_Exercise brief_: Go to the line in the entries below that holds "#### Real-World Example: Forex Tick Data" and repeat exactly from there through the line that holds "- **Performance**: Millions", inclusive.

_Entries provided_:
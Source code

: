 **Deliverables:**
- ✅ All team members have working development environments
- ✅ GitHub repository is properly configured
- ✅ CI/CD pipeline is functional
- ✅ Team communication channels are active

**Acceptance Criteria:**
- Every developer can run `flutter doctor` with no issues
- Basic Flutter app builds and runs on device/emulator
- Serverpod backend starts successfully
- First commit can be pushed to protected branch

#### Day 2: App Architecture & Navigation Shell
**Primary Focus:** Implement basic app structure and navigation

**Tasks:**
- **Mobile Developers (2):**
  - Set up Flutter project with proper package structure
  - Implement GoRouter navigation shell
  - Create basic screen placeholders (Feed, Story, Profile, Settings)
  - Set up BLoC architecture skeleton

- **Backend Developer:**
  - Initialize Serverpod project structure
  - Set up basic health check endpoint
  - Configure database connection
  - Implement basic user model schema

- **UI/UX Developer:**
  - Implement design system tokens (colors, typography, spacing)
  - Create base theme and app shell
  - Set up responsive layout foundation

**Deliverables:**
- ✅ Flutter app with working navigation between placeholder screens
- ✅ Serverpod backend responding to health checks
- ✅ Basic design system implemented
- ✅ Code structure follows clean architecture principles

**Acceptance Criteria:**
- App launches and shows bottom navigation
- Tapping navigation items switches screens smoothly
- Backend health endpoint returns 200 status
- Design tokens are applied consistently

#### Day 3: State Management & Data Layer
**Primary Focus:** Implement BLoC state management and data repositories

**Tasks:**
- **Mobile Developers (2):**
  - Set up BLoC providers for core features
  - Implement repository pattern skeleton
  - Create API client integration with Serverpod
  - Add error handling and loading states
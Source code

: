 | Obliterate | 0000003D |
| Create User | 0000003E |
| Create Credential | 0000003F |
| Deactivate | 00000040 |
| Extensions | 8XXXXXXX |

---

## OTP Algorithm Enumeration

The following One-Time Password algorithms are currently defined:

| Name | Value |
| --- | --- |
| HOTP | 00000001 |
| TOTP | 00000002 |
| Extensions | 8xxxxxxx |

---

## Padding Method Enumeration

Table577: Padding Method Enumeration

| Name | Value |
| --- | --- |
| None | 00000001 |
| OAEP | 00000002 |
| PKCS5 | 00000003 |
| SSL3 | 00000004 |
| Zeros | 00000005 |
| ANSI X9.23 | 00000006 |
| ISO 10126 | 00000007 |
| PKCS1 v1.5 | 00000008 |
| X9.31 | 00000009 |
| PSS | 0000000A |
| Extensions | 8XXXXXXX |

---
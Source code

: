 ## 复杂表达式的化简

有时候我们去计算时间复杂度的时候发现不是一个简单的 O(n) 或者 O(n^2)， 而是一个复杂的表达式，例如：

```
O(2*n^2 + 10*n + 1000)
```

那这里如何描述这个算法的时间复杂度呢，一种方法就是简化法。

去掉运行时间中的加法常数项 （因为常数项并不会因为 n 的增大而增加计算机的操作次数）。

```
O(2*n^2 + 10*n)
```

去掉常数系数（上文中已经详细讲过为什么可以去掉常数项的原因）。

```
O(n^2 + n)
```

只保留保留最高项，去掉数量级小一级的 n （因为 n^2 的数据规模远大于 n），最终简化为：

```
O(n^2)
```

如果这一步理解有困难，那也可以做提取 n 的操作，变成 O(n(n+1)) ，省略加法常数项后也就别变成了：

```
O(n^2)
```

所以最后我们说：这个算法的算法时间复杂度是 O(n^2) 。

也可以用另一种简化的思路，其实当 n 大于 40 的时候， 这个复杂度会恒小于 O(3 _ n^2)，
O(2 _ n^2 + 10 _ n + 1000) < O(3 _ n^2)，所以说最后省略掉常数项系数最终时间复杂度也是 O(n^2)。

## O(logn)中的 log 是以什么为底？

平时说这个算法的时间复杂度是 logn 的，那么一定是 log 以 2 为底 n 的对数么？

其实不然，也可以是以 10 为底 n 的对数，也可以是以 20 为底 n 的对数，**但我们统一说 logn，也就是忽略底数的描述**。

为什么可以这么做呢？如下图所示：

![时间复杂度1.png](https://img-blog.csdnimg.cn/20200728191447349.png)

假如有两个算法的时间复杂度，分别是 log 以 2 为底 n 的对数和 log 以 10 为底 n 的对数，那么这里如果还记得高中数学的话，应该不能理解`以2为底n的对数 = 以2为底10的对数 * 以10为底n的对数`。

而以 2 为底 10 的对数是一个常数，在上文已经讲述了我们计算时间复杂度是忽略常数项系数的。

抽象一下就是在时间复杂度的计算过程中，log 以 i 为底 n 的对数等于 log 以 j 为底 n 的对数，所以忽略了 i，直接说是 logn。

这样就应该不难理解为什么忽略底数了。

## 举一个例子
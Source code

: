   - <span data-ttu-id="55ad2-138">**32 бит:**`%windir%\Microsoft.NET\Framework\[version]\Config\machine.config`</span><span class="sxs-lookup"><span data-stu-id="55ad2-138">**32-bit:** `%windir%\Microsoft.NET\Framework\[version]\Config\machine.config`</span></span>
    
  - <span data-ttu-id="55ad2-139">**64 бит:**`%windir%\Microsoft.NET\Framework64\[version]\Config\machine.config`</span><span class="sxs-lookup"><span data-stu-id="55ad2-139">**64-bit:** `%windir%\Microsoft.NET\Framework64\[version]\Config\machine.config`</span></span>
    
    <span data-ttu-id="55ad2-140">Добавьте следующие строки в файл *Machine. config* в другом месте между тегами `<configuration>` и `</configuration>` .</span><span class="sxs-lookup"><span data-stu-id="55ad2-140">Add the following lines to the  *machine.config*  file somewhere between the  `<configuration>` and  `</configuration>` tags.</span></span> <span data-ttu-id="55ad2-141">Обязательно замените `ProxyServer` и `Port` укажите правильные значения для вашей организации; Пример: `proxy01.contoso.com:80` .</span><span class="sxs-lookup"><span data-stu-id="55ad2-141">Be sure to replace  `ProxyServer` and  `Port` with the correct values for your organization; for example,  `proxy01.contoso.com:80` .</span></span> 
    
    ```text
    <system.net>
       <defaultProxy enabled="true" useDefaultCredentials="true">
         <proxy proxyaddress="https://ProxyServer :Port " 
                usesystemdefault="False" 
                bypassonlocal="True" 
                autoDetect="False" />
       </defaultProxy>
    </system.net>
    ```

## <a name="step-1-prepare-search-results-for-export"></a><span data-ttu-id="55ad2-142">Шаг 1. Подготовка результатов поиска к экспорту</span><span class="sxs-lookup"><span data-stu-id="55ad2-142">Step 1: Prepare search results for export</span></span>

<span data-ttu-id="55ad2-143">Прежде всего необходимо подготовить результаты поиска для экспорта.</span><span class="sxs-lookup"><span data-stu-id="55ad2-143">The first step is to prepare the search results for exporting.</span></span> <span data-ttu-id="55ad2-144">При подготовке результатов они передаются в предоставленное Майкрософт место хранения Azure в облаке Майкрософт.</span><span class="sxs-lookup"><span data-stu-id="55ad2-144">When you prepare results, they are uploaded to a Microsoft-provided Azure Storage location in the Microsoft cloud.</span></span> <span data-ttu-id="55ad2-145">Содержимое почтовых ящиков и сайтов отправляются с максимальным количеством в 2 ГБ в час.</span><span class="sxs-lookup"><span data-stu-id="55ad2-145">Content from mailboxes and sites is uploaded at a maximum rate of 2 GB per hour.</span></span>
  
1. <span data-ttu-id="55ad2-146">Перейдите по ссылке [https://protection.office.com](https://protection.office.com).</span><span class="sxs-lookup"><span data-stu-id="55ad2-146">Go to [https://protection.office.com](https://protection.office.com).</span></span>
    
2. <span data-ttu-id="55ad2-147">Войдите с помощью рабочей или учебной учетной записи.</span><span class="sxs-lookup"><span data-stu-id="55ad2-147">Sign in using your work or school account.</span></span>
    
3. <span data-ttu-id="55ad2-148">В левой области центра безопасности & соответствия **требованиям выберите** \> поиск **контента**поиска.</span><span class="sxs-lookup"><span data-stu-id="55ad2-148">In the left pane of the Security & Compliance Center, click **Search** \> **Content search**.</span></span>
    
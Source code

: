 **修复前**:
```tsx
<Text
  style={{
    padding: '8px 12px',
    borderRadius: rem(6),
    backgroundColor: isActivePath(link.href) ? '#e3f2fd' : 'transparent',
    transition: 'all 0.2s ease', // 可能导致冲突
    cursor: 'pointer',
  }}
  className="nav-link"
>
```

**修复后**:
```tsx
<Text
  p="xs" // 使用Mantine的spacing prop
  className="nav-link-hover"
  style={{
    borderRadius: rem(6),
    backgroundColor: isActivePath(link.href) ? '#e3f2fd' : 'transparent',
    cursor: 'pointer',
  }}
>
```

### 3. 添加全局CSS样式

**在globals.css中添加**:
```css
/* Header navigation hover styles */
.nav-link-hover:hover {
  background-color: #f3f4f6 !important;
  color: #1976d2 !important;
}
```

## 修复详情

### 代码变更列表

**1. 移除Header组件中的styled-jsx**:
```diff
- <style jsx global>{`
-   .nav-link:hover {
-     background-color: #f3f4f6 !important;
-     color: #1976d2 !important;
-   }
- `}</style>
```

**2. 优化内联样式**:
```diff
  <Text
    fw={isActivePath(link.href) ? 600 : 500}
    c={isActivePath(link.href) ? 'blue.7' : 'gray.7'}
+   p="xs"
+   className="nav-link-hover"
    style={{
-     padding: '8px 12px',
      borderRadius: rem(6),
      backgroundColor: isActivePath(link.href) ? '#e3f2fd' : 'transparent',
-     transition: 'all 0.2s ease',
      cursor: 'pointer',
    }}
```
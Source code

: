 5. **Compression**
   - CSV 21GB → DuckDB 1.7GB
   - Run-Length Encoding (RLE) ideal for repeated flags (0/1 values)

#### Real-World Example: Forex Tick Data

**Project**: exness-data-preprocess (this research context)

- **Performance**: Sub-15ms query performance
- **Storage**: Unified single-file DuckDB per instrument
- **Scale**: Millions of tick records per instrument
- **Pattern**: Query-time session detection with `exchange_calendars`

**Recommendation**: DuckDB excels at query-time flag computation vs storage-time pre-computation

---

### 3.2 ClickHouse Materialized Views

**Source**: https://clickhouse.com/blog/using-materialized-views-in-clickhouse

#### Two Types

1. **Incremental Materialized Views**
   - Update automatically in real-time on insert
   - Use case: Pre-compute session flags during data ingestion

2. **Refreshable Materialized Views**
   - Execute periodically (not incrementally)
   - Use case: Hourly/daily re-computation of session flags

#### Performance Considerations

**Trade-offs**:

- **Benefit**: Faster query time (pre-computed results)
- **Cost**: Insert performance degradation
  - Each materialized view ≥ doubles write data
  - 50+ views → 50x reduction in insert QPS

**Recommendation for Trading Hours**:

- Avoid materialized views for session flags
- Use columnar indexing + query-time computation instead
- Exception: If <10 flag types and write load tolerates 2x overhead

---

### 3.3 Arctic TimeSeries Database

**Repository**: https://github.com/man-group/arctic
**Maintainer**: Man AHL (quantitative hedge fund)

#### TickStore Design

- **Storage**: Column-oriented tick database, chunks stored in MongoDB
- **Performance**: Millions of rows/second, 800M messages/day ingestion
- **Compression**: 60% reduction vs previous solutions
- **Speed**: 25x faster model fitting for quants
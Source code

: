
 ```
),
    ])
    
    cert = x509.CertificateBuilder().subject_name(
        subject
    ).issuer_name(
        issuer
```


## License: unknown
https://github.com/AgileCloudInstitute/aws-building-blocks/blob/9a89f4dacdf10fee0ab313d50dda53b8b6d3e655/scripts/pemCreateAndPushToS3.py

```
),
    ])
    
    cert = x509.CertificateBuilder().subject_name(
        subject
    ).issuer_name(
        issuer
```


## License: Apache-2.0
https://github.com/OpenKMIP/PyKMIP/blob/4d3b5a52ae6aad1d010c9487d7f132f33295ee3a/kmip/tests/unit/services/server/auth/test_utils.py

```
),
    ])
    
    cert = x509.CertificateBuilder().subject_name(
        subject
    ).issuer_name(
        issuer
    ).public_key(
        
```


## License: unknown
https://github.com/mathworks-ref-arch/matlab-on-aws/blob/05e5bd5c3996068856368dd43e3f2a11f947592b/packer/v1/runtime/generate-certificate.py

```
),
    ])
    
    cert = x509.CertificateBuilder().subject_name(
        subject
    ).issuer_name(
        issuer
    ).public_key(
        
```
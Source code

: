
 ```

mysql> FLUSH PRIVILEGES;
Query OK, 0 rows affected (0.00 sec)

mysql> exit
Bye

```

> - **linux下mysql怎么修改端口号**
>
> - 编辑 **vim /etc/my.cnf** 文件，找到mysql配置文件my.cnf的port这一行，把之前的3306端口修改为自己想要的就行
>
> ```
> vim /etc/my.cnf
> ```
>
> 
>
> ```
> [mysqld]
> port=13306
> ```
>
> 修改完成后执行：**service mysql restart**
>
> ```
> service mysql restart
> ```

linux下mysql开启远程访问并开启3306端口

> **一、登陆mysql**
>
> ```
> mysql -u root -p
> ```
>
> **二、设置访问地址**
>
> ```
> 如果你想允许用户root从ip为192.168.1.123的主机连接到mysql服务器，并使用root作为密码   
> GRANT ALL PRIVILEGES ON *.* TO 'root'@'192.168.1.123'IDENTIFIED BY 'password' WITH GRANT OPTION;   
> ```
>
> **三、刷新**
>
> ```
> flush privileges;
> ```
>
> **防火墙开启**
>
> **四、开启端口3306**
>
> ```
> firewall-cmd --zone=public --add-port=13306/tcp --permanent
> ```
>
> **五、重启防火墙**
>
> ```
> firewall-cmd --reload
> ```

_Result of this task_:
#### Real-World Example: Forex Tick Data

**Project**: exness-data-preprocess (this research context)

- **Performance**: Sub-15ms query performance
- **Storage**: Unified single-file DuckDB per instrument
- **Scale**: Millions of tick records per instrument
- **Pattern**: Query-time session detection with `exchange_calendars`

**Recommendation**: DuckDB excels at query-time flag computation vs storage-time pre-computation

---

### 3.2 ClickHouse Materialized Views

**Source**: https://clickhouse.com/blog/using-materialized-views-in-clickhouse

#### Two Types

1. **Incremental Materialized Views**
   - Update automatically in real-time on insert
   - Use case: Pre-compute session flags during data ingestion

2. **Refreshable Materialized Views**
   - Execute periodically (not incrementally)
   - Use case: Hourly/daily re-computation of session flags

#### Performance Considerations

**Trade-offs**:

- **Benefit**: Faster query time (pre-computed results)
- **Cost**: Insert performance degradation
  - Each materialized view ≥ doubles write data
  - 50+ views → 50x reduction in insert QPS

**Recommendation for Trading Hours**:

- Avoid materialized views for session flags
- Use columnar indexing + query-time computation instead
- Exception: If <10 flag types and write load tolerates 2x overhead

---

### 3.3 Arctic TimeSeries Database

**Repository**: https://github.com/man-group/arctic
**Maintainer**: Man AHL (quantitative hedge fund)

#### TickStore Design

- **Storage**: Column-oriented tick database, chunks stored in MongoDB
- **Performance**: Millions of rows/second, 800M messages/day ingestion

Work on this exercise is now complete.